WHAT THIS TASK INVOLVES:
In the listing below, the lines starting with the line with "represents an expression" and going on through the line with "prints the expressions" are to be reproduced exactly, and only those.

<<<<

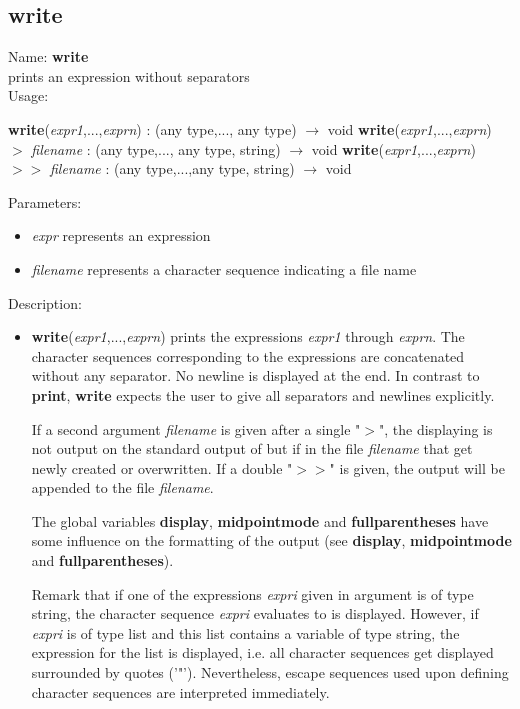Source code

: \subsection{write}
\label{labwrite}
\noindent Name: \textbf{write}\\
prints an expression without separators\\
\noindent Usage: 
\begin{center}
\textbf{write}(\emph{expr1},...,\emph{exprn}) : (\textsf{any type},..., \textsf{any type}) $\rightarrow$ \textsf{void}
\textbf{write}(\emph{expr1},...,\emph{exprn}) $>$ \emph{filename} : (\textsf{any type},..., \textsf{any type}, \textsf{string}) $\rightarrow$ \textsf{void}
\textbf{write}(\emph{expr1},...,\emph{exprn}) $>>$ \emph{filename} : (\textsf{any type},...,\textsf{any type}, \textsf{string}) $\rightarrow$ \textsf{void}
\end{center}
Parameters: 
\begin{itemize}
\item \emph{expr} represents an expression
\item \emph{filename} represents a character sequence indicating a file name
\end{itemize}
\noindent Description: \begin{itemize}

\item \textbf{write}(\emph{expr1},...,\emph{exprn}) prints the expressions \emph{expr1} through
   \emph{exprn}. The character sequences corresponding to the expressions are
   concatenated without any separator. No newline is displayed at the
   end.  In contrast to \textbf{print}, \textbf{write} expects the user to give all
   separators and newlines explicitly.
    
   If a second argument \emph{filename} is given after a single "$>$", the
   displaying is not output on the standard output of \sollya but if in
   the file \emph{filename} that get newly created or overwritten. If a double
    "$>>$" is given, the output will be appended to the file \emph{filename}.
    
   The global variables \textbf{display}, \textbf{midpointmode} and \textbf{fullparentheses} have
   some influence on the formatting of the output (see \textbf{display},
   \textbf{midpointmode} and \textbf{fullparentheses}).
    
   Remark that if one of the expressions \emph{expri} given in argument is of
   type \textsf{string}, the character sequence \emph{expri} evaluates to is
   displayed. However, if \emph{expri} is of type \textsf{list} and this list
   contains a variable of type \textsf{string}, the expression for the list
   is displayed, i.e.  all character sequences get displayed surrounded
   by quotes ('"'). Nevertheless, escape sequences used upon defining
   character sequences are interpreted immediately.
\end{itemize}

>>>>

SOLUTION TO THIS PROBLEM:
\item \emph{expr} represents an expression
\item \emph{filename} represents a character sequence indicating a file name
\end{itemize}
\noindent Description: \begin{itemize}

\item \textbf{write}(\emph{expr1},...,\emph{exprn}) prints the expressions \emph{expr1} through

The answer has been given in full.